En los alrededores de París, el internado de Valvert, conocido como el castillo, acoge a muchachos que son «hijos del azar y de ninguna parte», más o menos abandonados por sus progenitores ricos, arruinados, inestables, cosmopolitas o turbios. Allí, entre partidos de hockey y sesiones de cine que incluyen El hombre vestido de blanco y Pasaporte para Pimlico con un proyector manejado por el joven protagonista, se forjan amistades que el tiempo inevitablemente diluirá.
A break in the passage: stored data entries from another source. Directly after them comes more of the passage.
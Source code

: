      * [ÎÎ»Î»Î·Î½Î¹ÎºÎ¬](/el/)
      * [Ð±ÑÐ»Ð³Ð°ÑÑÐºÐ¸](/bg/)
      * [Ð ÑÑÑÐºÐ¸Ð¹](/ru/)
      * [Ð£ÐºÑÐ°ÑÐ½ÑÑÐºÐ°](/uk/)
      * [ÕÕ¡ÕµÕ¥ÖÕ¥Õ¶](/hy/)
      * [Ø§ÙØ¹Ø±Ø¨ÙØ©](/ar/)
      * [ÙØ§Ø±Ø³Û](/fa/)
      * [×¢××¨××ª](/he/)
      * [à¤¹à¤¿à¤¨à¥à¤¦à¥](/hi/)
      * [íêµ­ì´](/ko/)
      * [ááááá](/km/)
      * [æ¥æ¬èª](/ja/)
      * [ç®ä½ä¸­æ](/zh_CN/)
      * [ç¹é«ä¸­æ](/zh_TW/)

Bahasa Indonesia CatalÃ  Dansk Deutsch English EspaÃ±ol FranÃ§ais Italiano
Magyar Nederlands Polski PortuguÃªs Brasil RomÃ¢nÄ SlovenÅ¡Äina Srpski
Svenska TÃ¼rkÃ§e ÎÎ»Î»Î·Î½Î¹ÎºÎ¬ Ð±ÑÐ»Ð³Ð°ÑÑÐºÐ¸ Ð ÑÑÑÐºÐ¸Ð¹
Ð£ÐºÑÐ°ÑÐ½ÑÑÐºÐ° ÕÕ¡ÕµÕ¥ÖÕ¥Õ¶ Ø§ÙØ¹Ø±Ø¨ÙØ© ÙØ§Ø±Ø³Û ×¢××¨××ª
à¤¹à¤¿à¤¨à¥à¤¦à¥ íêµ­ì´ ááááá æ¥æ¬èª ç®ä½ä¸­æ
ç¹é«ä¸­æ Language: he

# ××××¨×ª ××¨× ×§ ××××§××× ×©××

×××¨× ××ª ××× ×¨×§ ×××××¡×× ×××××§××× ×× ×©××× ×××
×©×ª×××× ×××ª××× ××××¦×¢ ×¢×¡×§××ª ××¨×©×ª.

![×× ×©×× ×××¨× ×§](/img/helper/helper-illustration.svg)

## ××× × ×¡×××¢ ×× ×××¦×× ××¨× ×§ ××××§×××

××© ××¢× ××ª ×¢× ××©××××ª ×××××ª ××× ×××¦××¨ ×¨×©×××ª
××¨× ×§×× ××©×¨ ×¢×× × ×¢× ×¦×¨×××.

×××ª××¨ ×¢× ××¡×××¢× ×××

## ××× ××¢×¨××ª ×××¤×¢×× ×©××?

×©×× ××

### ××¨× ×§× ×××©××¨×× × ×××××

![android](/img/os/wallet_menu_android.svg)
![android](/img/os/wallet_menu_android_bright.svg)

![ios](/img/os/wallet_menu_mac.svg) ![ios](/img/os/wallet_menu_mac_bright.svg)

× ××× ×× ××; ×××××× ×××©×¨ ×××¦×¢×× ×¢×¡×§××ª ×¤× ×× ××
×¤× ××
Muchos años después, ese joven que manejaba el proyector se ha convertido en actor y sigue pensando en los alumnos y profesores del castillo. La memoria se reactivará con algunos encuentros azarosos, como la cena con un viejo profesor en una ciudad de provincias después de una función teatral, el cruce fortuito con un viejo amigo en el Rally Club de París, con otro en el paseo marítimo de una ciudad de vacaciones en la costa atlántica...
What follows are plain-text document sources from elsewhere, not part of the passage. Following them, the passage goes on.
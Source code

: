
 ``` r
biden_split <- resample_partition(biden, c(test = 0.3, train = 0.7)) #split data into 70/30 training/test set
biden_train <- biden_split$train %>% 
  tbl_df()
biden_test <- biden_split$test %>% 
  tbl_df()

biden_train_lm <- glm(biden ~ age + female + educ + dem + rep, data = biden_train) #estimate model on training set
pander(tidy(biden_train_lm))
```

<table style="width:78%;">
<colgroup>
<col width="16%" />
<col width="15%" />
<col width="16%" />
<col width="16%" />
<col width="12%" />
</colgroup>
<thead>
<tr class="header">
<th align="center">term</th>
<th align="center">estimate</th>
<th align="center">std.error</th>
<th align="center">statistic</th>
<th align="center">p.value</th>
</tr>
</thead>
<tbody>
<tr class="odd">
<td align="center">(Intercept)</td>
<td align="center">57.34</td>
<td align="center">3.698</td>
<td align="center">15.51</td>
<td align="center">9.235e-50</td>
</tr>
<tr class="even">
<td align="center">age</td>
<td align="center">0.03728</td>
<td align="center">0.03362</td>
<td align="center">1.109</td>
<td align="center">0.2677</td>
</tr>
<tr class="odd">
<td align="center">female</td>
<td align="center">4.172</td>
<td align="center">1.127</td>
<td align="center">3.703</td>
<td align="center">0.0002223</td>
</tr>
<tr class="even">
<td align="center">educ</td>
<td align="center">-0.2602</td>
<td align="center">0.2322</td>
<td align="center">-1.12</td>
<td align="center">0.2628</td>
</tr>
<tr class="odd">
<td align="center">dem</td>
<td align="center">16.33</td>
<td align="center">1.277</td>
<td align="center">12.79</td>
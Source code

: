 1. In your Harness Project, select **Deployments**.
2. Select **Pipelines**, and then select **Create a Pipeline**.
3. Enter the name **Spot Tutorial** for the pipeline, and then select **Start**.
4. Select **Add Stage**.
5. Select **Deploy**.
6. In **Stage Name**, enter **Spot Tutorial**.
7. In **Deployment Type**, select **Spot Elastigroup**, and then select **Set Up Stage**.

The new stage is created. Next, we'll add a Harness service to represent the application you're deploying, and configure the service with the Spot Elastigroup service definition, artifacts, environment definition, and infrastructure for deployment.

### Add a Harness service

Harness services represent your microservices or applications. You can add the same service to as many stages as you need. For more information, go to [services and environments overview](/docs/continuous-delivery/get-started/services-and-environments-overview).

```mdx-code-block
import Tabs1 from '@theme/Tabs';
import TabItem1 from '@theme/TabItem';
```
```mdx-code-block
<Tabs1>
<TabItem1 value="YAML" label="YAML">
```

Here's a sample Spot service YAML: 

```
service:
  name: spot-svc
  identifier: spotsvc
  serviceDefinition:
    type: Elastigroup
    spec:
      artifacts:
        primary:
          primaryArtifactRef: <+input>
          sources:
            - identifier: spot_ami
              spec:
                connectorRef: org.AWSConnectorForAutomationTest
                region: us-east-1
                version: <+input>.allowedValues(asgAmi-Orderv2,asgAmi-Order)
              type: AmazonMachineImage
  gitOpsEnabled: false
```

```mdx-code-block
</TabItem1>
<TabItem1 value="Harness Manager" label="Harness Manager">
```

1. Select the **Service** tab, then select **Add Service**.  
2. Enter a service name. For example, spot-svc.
Pero los recuerdos del internado también incluyen las historias de antiguos alumnos que le contaron al protagonista, como la de aquel al que apodaban Johnny porque se parecía a Johnny Weissmüller y que en el París ocupado mantenía una relación clandestina con una mujer quince años mayor que él mientras se escondía por su condición de judío.
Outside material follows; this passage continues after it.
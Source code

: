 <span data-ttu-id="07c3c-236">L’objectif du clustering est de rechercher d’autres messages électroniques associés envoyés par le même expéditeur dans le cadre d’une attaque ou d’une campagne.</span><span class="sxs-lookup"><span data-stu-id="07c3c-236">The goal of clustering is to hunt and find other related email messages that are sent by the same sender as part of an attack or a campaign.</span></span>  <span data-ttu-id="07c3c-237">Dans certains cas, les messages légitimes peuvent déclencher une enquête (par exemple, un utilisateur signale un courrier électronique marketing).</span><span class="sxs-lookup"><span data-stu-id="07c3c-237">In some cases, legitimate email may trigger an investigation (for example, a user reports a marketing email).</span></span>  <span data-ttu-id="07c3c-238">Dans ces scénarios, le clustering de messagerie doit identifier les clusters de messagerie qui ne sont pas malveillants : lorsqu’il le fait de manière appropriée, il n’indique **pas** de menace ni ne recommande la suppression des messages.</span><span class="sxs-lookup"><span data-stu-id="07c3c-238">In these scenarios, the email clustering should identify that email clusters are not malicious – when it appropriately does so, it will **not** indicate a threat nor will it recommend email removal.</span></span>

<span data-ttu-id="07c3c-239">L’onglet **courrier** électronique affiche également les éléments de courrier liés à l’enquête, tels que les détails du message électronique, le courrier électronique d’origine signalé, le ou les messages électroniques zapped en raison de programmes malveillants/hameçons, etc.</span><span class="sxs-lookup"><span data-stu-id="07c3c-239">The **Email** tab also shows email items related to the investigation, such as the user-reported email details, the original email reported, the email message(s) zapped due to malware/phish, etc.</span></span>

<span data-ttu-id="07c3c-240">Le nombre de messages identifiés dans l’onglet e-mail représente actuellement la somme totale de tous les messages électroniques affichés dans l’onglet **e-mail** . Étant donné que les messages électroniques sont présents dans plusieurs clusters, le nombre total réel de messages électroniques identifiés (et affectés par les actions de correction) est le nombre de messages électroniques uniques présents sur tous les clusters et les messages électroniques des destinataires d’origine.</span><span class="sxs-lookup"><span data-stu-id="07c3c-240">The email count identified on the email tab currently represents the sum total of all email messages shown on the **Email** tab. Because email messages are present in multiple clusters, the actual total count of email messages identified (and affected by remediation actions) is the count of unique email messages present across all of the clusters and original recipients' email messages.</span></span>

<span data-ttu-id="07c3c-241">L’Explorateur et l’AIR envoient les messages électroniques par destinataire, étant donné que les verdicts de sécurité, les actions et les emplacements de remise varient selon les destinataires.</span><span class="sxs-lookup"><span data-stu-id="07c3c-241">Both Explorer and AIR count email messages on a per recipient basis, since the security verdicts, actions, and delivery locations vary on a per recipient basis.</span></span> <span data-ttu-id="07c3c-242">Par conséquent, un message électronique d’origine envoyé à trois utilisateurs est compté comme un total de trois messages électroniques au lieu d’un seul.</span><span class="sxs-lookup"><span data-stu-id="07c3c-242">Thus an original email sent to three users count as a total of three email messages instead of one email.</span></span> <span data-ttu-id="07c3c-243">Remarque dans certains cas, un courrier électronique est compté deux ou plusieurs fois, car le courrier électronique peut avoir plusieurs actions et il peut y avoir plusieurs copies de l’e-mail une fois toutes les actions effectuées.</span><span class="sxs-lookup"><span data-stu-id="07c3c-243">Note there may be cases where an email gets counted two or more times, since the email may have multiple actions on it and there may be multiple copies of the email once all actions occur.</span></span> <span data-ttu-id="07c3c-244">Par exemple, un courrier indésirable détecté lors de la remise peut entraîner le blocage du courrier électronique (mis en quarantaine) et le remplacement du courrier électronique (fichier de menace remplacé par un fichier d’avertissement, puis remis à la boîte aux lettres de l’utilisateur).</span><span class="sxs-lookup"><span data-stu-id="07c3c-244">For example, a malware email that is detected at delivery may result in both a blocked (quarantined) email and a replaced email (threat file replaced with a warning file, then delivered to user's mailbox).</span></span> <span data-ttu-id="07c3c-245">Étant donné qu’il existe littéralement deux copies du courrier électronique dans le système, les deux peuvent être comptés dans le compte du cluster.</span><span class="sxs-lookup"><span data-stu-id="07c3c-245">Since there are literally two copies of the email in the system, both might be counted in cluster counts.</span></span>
Éste es sólo uno de los muchos personajes fugaces, de las presencias casi fantasmales como aquella actriz a la que llamaban «la condesa» y su hija Joya que pueblan esta prodigiosa novela sobre la memoria y el paso del tiempo, sobre los esplendores y miserias del pasado, sobre los destinos de aquellos «buenos chicos» que coincidieron en un internado.